How to complete this task — The line containing "https://qiita.com/taisa831/items/85fea8d970bcadd796b9" and each line after it, through the final line of the data, are to be retyped exactly, with pictures left out.
[Start of Attachment]
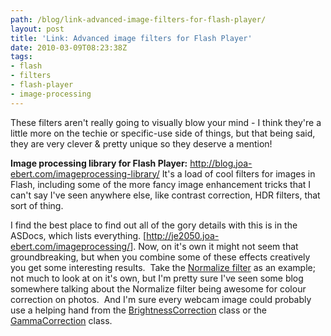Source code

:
 ```yaml
---
path: /blog/link-advanced-image-filters-for-flash-player/
layout: post
title: 'Link: Advanced image filters for Flash Player'
date: 2010-03-09T08:23:38Z
tags:
- flash
- filters
- flash-player
- image-processing
---
```


These filters aren't really going to visually blow your mind - I think they're a little more on the techie or specific-use side of things, but that being said, they are very clever &amp; pretty unique so they deserve a mention!

<strong>Image processing library for Flash Player:</strong> <a href="http://blog.joa-ebert.com/imageprocessing-library/" target="_blank">http://blog.joa-ebert.com/imageprocessing-library/
</a>It's a load of cool filters for images in Flash, including some of the more fancy image enhancement tricks that I can't say I've seen anywhere else, like contrast correction, HDR filters, that sort of thing.

I find the best place to find out all of the gory details with this is in the ASDocs, which lists everything. [<a href="http://je2050.joa-ebert.com/imageprocessing/" target="_blank">http://je2050.joa-ebert.com/imageprocessing/</a>]. Now, on it's own it might not seem that groundbreaking, but when you combine some of these effects creatively you get some interesting results.  Take the <a href="http://je2050.joa-ebert.com/imageprocessing/de/popforge/imageprocessing/filters/color/Normalize.html" target="_blank">Normalize filter</a> as an example; not much to look at on it's own, but I'm pretty sure I've seen some blog somewhere talking about the Normalize filter being awesome for colour correction on photos.  And I'm sure every webcam image could probably use a helping hand from the <a href="http://je2050.joa-ebert.com/imageprocessing/de/popforge/imageprocessing/filters/color/BrightnessCorrection.html" target="_blank">BrightnessCorrection</a> class or the <a href="http://je2050.joa-ebert.com/imageprocessing/de/popforge/imageprocessing/filters/color/GammaCorrection.html" target="_blank">GammaCorrection</a> class.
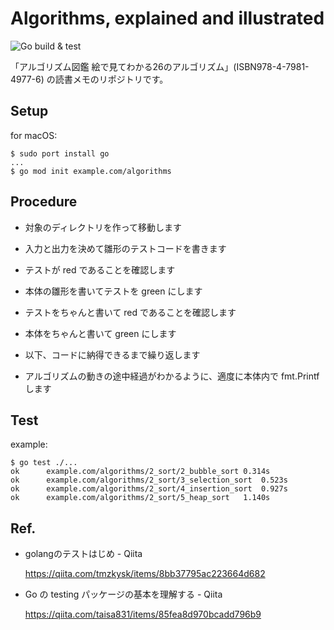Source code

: # Algorithms, explained and illustrated

![Go build & test](https://github.com/msfukui/algorithms/actions/workflows/go.yml/badge.svg)

「アルゴリズム図鑑 絵で見てわかる26のアルゴリズム」(ISBN978-4-7981-4977-6) の読書メモのリポジトリです。

## Setup

for macOS:

```
$ sudo port install go
...
$ go mod init example.com/algorithms
```

## Procedure

* 対象のディレクトリを作って移動します

* 入力と出力を決めて雛形のテストコードを書きます

* テストが red であることを確認します

* 本体の雛形を書いてテストを green にします

* テストをちゃんと書いて red であることを確認します

* 本体をちゃんと書いて green にします

* 以下、コードに納得できるまで繰り返します

* アルゴリズムの動きの途中経過がわかるように、適度に本体内で fmt.Printf します

## Test

example:

```
$ go test ./...
ok  	example.com/algorithms/2_sort/2_bubble_sort	0.314s
ok  	example.com/algorithms/2_sort/3_selection_sort	0.523s
ok  	example.com/algorithms/2_sort/4_insertion_sort	0.927s
ok  	example.com/algorithms/2_sort/5_heap_sort	1.140s
```

## Ref.

* golangのテストはじめ - Qiita

    https://qiita.com/tmzkysk/items/8bb37795ac223664d682

* Go の testing パッケージの基本を理解する - Qiita

    https://qiita.com/taisa831/items/85fea8d970bcadd796b9
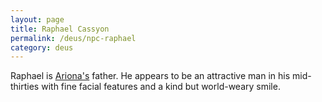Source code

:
 ```yaml
---
layout: page
title: Raphael Cassyon
permalink: /deus/npc-raphael
category: deus
---
```

Raphael is [Ariona's](char-public-alex) father. He appears to be an attractive man in his mid-thirties with fine facial features and a kind but world-weary smile.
[End of Attachment]
Answer area —
    https://qiita.com/taisa831/items/85fea8d970bcadd796b9
Source code

:
 ```yaml
---
layout: page
title: Raphael Cassyon
permalink: /deus/npc-raphael
category: deus
---
```

Raphael is [Ariona's](char-public-alex) father. He appears to be an attractive man in his mid-thirties with fine facial features and a kind but world-weary smile.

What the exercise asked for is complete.